* [WHAT IS EXPECTED] Lines holding the word "very" must be located in the listing below and copied.

* [INPUT FOR THIS TASK]
++++++++++++++++++++

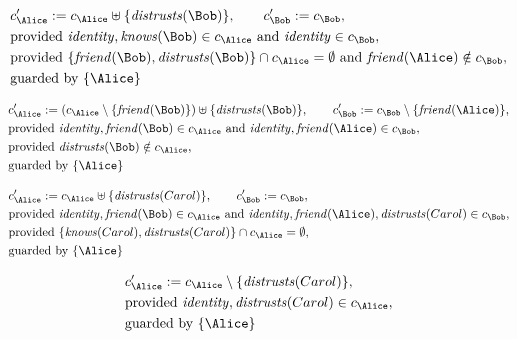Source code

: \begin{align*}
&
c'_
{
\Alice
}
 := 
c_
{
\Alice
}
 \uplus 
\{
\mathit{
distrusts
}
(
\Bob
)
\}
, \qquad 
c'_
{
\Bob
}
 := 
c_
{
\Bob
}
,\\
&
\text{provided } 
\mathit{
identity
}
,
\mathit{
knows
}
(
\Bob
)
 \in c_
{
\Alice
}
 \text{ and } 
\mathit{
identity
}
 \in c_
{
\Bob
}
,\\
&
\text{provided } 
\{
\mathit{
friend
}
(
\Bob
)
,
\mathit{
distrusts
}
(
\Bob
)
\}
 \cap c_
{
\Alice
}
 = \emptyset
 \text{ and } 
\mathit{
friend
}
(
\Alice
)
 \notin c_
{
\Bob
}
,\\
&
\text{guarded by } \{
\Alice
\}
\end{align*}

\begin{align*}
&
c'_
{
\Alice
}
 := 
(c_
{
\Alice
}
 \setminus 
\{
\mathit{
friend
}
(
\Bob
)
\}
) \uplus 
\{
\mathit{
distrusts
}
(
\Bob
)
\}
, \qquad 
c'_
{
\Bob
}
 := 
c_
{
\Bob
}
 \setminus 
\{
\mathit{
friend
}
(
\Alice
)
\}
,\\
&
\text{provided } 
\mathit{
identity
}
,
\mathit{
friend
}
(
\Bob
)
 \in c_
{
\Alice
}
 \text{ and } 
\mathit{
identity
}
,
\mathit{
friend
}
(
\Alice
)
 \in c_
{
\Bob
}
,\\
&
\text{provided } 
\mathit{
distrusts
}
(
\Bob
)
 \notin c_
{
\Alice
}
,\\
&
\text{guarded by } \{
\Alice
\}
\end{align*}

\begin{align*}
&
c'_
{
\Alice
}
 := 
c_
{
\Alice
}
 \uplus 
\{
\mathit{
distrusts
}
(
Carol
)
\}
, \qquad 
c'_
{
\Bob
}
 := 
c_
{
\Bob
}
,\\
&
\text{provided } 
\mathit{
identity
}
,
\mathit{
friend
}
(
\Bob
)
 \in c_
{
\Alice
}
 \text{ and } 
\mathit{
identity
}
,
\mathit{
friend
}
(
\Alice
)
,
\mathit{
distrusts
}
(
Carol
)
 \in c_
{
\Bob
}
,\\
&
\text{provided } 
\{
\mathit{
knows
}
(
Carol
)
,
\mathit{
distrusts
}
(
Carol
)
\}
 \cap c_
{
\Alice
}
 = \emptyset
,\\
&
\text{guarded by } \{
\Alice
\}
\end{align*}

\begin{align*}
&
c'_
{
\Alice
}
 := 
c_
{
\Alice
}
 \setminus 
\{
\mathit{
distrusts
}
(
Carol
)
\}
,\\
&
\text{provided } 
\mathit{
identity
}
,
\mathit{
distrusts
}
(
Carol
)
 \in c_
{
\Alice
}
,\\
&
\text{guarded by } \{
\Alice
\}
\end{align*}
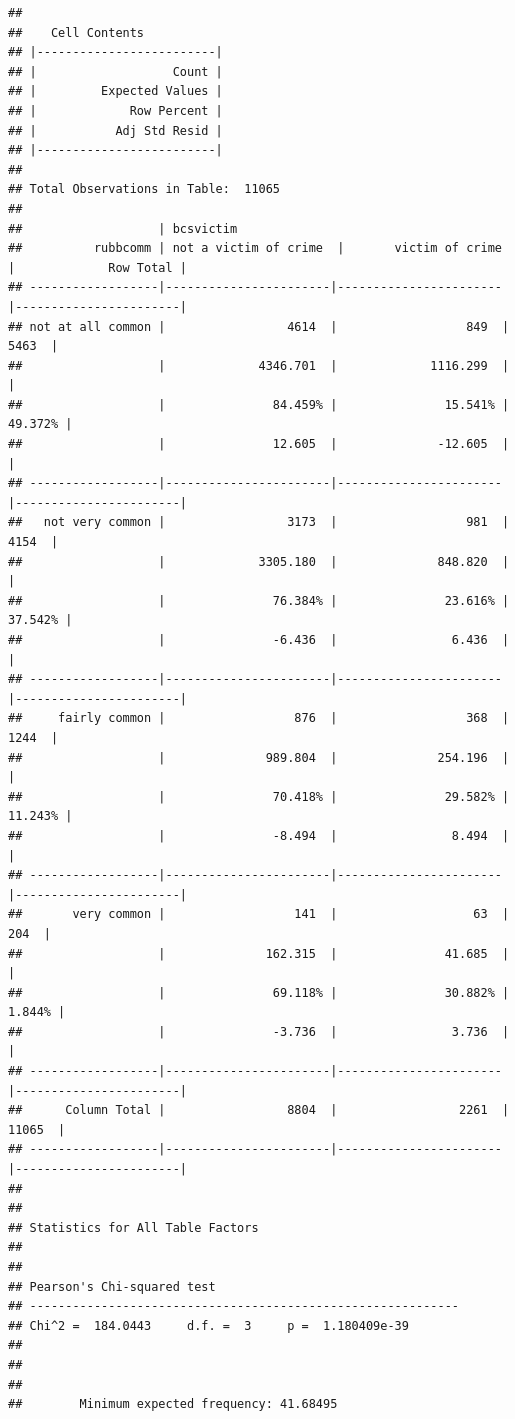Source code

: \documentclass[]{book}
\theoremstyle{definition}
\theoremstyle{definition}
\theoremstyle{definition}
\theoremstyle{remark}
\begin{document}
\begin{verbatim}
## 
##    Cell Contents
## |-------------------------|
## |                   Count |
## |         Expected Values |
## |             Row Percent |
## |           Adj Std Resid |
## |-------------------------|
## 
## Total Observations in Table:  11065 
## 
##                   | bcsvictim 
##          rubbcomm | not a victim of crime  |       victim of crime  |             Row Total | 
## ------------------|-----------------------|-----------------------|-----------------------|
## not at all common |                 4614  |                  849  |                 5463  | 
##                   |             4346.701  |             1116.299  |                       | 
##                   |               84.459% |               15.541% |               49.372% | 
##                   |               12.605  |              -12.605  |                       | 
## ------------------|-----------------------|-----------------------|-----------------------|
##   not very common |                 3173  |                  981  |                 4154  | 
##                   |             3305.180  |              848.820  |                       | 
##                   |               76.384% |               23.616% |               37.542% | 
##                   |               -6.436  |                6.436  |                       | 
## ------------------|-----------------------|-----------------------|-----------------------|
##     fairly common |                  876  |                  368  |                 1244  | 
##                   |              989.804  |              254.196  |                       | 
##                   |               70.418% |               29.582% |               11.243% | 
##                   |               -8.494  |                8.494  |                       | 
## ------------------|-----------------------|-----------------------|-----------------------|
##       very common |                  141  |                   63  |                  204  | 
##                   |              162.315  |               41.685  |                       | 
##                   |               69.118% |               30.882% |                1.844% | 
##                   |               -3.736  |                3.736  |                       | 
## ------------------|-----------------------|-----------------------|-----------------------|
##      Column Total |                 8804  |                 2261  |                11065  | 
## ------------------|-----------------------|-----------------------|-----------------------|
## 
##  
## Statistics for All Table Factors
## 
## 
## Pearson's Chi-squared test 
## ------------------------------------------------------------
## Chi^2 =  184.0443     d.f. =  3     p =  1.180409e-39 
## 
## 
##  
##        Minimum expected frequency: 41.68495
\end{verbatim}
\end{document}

++++++++++++++++++++

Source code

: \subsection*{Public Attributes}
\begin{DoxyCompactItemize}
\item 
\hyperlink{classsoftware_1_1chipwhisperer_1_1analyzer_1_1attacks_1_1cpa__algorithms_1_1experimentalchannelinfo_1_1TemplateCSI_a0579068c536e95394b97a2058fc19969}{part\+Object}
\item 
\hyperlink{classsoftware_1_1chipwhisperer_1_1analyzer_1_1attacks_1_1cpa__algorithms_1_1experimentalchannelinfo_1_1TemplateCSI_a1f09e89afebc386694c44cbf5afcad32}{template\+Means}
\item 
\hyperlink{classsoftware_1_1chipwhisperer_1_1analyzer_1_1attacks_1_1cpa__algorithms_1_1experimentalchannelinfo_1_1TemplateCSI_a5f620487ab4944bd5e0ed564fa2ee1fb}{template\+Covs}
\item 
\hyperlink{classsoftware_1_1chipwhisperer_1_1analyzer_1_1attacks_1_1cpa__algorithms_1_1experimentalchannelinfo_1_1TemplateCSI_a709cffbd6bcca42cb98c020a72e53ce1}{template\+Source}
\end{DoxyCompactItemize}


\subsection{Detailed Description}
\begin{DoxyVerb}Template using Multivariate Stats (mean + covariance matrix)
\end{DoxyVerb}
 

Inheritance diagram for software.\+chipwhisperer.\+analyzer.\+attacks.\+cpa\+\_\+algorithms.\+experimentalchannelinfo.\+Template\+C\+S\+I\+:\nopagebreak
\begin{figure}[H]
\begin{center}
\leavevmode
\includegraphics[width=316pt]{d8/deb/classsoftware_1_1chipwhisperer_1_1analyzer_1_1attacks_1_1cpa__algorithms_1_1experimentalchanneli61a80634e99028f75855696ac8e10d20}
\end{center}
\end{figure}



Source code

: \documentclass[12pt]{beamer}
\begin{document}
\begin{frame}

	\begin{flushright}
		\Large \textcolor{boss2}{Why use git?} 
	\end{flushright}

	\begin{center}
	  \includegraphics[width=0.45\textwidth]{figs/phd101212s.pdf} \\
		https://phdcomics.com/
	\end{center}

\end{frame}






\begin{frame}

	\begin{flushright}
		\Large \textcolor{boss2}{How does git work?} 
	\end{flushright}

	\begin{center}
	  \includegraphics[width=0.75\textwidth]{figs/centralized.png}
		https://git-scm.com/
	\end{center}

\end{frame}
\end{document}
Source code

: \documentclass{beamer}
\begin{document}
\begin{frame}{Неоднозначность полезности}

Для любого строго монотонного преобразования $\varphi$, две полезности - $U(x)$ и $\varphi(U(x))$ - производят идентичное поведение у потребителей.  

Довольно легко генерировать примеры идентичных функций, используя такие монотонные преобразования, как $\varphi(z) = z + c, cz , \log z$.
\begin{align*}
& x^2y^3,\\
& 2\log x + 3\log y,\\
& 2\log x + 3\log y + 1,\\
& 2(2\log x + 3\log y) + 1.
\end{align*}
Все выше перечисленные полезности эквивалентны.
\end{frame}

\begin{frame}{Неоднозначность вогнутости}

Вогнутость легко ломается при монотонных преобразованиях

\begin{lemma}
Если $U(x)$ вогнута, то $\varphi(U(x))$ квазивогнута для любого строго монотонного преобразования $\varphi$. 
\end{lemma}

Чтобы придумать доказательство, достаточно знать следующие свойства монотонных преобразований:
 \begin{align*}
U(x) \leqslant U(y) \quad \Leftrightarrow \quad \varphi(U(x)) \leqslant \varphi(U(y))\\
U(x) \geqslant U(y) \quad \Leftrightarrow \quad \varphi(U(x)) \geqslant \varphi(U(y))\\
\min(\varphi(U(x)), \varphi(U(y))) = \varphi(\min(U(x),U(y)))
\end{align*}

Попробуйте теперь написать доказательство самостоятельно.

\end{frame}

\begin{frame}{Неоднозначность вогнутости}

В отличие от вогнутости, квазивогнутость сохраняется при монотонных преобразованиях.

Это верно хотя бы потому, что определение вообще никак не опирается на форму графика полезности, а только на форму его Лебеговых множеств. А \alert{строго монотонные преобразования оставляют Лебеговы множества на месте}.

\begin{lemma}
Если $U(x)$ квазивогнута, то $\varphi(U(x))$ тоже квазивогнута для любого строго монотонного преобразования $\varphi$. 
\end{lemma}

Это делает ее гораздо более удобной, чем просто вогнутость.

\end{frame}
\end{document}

++++++++++++++++++++

* [RESPONSE]
##   not very common |                 3173  |                  981  |                 4154  | 
##       very common |                  141  |                   63  |                  204  | 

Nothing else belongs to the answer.